Effects of time-varying mass distribution on orbit-attitude-vibration coupling characteristics of dumbbell-shaped spatial structure

During the on-orbit servicing for the large flexible spacecraft, the time-varying inertia induced by the internal mass transfer within the spacecraft affects the stability of the coupled vibration and attitude. To reveal the above dynamic perturbation mechanism, an on-orbit large dumbbell-shaped model with time-varying orbit-attitude-vibration-inertia coupling characteristics is developed based on the Hamiltonian variational principle. Then, a numerical scheme combining symplectic Runge-Kutta and generalized multi-symplectic methods is constructed to solve the above model.
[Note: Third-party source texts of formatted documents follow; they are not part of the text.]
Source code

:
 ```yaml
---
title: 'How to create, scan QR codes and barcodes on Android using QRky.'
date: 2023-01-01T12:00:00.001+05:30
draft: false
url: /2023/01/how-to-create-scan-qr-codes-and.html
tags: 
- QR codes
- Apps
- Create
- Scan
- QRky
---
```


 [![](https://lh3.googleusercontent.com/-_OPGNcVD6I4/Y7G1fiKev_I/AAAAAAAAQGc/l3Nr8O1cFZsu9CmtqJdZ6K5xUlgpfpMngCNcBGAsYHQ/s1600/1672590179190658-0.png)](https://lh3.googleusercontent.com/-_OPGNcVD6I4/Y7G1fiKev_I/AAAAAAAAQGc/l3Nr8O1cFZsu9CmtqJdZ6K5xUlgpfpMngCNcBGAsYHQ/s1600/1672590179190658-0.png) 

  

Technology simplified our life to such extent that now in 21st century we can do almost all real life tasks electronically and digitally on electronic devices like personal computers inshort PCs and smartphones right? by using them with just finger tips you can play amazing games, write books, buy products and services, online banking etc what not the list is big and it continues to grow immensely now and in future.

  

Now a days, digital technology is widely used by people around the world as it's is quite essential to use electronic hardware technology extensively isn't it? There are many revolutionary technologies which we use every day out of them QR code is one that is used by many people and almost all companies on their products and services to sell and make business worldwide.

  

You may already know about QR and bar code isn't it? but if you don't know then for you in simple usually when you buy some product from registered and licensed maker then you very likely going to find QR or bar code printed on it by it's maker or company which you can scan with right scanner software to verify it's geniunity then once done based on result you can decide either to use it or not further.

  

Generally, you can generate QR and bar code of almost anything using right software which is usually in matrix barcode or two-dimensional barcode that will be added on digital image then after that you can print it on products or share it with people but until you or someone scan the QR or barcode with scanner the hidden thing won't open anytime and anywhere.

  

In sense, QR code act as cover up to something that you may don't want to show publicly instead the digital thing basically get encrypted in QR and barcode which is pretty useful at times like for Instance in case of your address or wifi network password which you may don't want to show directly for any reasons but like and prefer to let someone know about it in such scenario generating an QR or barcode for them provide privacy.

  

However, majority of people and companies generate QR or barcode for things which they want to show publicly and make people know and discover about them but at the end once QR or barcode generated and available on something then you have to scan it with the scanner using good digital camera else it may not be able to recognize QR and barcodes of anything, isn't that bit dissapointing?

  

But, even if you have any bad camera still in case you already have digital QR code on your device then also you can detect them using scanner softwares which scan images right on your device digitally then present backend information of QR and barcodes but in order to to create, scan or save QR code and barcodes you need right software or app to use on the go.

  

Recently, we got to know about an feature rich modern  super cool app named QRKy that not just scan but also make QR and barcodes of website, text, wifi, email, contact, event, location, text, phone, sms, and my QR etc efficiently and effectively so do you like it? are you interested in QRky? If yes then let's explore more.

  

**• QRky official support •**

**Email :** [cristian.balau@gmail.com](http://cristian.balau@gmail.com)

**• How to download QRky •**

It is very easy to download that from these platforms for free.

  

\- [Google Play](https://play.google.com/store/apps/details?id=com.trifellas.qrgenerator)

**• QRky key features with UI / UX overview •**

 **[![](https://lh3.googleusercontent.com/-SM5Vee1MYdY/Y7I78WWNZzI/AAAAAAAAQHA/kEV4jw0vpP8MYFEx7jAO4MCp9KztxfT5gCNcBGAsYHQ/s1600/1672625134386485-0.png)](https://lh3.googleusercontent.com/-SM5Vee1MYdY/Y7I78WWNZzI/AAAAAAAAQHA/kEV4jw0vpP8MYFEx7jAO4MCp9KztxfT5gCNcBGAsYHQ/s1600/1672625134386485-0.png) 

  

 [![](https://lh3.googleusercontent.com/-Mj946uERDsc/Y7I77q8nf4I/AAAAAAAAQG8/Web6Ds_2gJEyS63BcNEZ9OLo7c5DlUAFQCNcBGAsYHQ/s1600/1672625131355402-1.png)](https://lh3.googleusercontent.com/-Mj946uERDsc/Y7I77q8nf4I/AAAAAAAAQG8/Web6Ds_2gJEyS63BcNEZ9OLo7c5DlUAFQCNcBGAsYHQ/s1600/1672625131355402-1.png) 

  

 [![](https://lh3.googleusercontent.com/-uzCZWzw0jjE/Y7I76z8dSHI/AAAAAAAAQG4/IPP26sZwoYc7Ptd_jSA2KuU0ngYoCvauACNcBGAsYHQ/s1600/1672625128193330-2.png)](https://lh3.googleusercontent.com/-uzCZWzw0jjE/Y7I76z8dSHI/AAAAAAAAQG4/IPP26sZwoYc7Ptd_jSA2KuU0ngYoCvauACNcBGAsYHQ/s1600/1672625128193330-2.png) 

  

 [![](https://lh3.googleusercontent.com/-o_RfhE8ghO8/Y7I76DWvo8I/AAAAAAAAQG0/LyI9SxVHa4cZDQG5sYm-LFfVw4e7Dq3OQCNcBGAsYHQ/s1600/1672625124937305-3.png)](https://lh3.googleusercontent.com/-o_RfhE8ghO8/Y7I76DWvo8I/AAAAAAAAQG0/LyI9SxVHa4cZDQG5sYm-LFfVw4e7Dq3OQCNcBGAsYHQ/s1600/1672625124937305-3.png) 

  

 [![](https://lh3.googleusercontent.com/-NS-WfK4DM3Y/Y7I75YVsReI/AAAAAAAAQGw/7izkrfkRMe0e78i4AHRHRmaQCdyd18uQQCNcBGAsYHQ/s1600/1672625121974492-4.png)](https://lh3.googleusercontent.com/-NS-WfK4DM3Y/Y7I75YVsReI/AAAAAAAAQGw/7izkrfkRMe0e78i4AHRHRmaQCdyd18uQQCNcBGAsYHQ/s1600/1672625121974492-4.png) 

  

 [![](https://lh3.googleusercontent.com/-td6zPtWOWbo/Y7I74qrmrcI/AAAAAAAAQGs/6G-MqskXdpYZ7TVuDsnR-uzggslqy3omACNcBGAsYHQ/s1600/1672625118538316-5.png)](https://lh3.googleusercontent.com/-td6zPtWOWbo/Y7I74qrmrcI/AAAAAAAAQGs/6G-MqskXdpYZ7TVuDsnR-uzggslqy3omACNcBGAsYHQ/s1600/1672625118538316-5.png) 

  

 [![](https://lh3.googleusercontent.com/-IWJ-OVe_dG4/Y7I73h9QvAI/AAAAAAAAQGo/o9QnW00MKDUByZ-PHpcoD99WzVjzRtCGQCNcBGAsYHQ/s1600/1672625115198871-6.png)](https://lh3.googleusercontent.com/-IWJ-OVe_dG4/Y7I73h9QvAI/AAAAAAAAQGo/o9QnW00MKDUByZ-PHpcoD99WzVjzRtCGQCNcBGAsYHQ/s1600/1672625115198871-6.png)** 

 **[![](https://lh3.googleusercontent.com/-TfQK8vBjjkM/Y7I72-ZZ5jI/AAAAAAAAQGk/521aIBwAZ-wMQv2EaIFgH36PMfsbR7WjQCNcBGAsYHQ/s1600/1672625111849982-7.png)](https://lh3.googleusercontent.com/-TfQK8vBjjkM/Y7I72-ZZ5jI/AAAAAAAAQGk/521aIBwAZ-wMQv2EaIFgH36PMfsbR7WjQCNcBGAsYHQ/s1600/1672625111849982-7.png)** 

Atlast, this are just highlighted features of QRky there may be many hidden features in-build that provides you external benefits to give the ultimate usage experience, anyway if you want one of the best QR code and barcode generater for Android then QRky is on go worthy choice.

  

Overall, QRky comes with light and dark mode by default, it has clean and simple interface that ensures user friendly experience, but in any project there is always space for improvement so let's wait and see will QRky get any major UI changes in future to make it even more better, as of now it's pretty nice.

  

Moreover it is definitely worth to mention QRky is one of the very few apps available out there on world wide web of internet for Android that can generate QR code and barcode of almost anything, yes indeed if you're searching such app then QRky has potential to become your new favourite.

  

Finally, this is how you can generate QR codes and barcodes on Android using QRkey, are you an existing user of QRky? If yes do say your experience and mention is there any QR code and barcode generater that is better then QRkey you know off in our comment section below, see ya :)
The structure-preserving properties of the proposed scheme are verified by the tiny errors recorded during simulations. In the simulations, the perturbation mechanism of orbit-attitude-vibration coupling behaviors excited by time-varying mass distribution in the system is revealed, which is related to the duration and rate of the internal mass transfer. Specifically, short-term mass transfer causes a high frequency attitude oscillation with an increasing amplitude, while long-term mass transfer leads to the attitude instability. Additionally, the critical mass transfer duration maintaining the stable attitude motion as well as the decay-increase-decay pattern of the beam’s transverse amplitude related to the mass transfer rate are revealed, respectively. The proposed structure-preserving method provides a strategy for predicting the attitude and structural dynamics of on-orbit dumbbell-shaped spacecraft during the internal mass transfer.